ATP含量测定，目前已经被大家接受为一种细胞活力检测指标，国外的相关文献已经有不少，我也是从文献知道的。目前国外已经有几家公司专门卖这种试剂盒了，国内也有，好象是壁云天公司。其原理是荧光素酶与荧光素反应时需要ATP，当用饱和浓度的荧光素酶和荧光素反应是，其发光量于ATP之间是存在定量关系的，具体来讲是它们的LOG值呈线性相关，这样就可以通过荧光值得到ATP的含量了。一般来讲，样品中的ATP量是不大的，因此一般情况下是不需要荧光素酶的饱和剂量，这样太浪费试剂，但个别情况下ATP含量奇高，就需要这样作了。我做过几次，实验的可重复性明显好于MTT。在作MTT时由于它的变异度较大，不得不加大样本量，但ATP含量测定其稳定性较好，样本量一般不需要很大，我一般每一个分组有四，五个样品足够了。

网友[jjw703]：

1、台盼蓝染色法，对于悬浮细胞来说，还比较方便，对贴壁细胞来说，较为繁琐。因为要消化，有时，96孔板不一定能消化干净。而且，该法是测定细胞浓度的方法，与细胞悬液的体积有关，加入的胰蛋白酶或1640要计入终体积。可以说，该法相对准确，可能有一些人为因素的干扰。
2、克隆（集落）形成法，对贴壁细胞来说，较为方便，也较客观。但要注意（1）一定要将细胞充分分散，边摇边加入孔板中；（2）用枪加到孔板时，用力柔和，避免细胞冲到孔板的壁而沉下，导致细胞克隆在孔板的四周较多，中间较少，细胞克隆集中于四周，导致计数误差。
3、MTT法，测定的是细胞浓度，要注意细胞悬液的体积。血清蛋白对实验测定有干扰，要弃上清，加入一定量的SDS或DMSO溶解沉淀物，这两步都会给实验带来误差。而且在96孔上操作，实验孔较多时，加样次数越少越好。所以，该法如斑竹所说，会有误差。
4、CCK－8的实验，只加样一次，实验比MTT法简单，比台盼蓝染色法客观，它的缺点有两方面：
（1）比较贵；
（2）加入CCK8试剂后，一般要放入CO2箱1-2.5小时，保温时间越长，测定A值越高，虽然每一孔的A值都增加了，但不同的孵育时间，测定的IC50还是不同的，但IC50改变不大。

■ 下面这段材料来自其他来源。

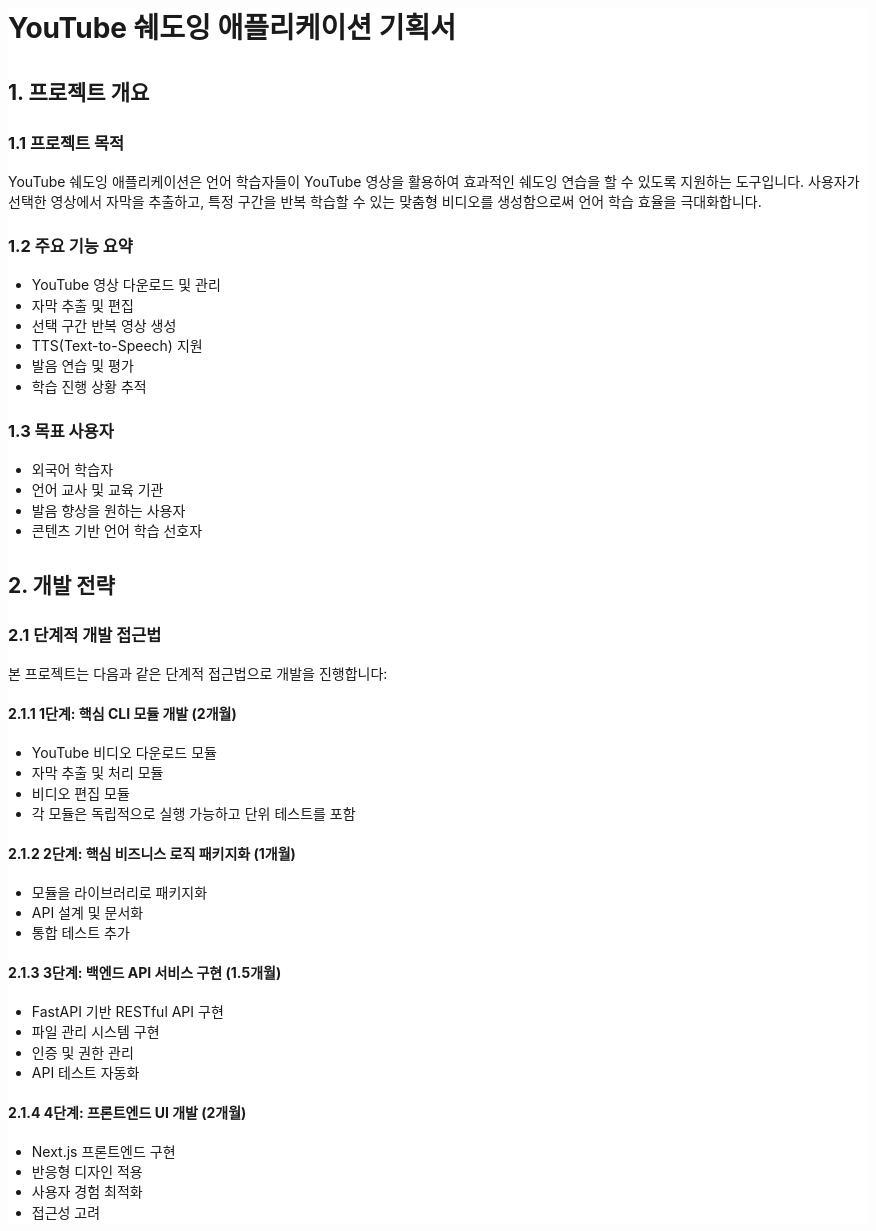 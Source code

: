 # YouTube 쉐도잉 애플리케이션 기획서

## 1. 프로젝트 개요

### 1.1 프로젝트 목적
YouTube 쉐도잉 애플리케이션은 언어 학습자들이 YouTube 영상을 활용하여 효과적인 쉐도잉 연습을 할 수 있도록 지원하는 도구입니다. 사용자가 선택한 영상에서 자막을 추출하고, 특정 구간을 반복 학습할 수 있는 맞춤형 비디오를 생성함으로써 언어 학습 효율을 극대화합니다.

### 1.2 주요 기능 요약
- YouTube 영상 다운로드 및 관리
- 자막 추출 및 편집
- 선택 구간 반복 영상 생성
- TTS(Text-to-Speech) 지원
- 발음 연습 및 평가
- 학습 진행 상황 추적

### 1.3 목표 사용자
- 외국어 학습자
- 언어 교사 및 교육 기관
- 발음 향상을 원하는 사용자
- 콘텐츠 기반 언어 학습 선호자

## 2. 개발 전략

### 2.1 단계적 개발 접근법
본 프로젝트는 다음과 같은 단계적 접근법으로 개발을 진행합니다:

#### 2.1.1 1단계: 핵심 CLI 모듈 개발 (2개월)
- YouTube 비디오 다운로드 모듈
- 자막 추출 및 처리 모듈
- 비디오 편집 모듈
- 각 모듈은 독립적으로 실행 가능하고 단위 테스트를 포함

#### 2.1.2 2단계: 핵심 비즈니스 로직 패키지화 (1개월)
- 모듈을 라이브러리로 패키지화
- API 설계 및 문서화
- 통합 테스트 추가

#### 2.1.3 3단계: 백엔드 API 서비스 구현 (1.5개월)
- FastAPI 기반 RESTful API 구현
- 파일 관리 시스템 구현
- 인증 및 권한 관리
- API 테스트 자동화

#### 2.1.4 4단계: 프론트엔드 UI 개발 (2개월)
- Next.js 프론트엔드 구현
- 반응형 디자인 적용
- 사용자 경험 최적화
- 접근성 고려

本来细胞浓度测定，测定的细胞浓度是相对值，无论台盼蓝染色法，MTT法，CCK8法都是相对准确的实验，在此意义上，CCK8可以说是比较方便，准确，客观的方法。我们小组的经验是
1、酚红的颜色可能影响实验结果（都是橙黄色），若实验的试剂空白组A大于0.2，则实验体系用无酚红的1640（有售），否则，则不怕/忽略酚红的影响。
2、每次实验，不同孵育时间，A值不一样，以“细胞对照组A＝1.0左右”为最佳孵育时间，每次实验与此统一。

网友[jiyi923]：

给大家介绍一种测定细胞活性的方法，大家可以自己跟MTT比较一下。

原理：Sulforhodamine B （SR）是一种蛋白质结合染料，粉红色，可溶于水。SRB可与生物大分子中的碱性氨基酸结合，其在515nm的OD读数与细胞数呈良好的线形关系，故可用做细胞数的定量。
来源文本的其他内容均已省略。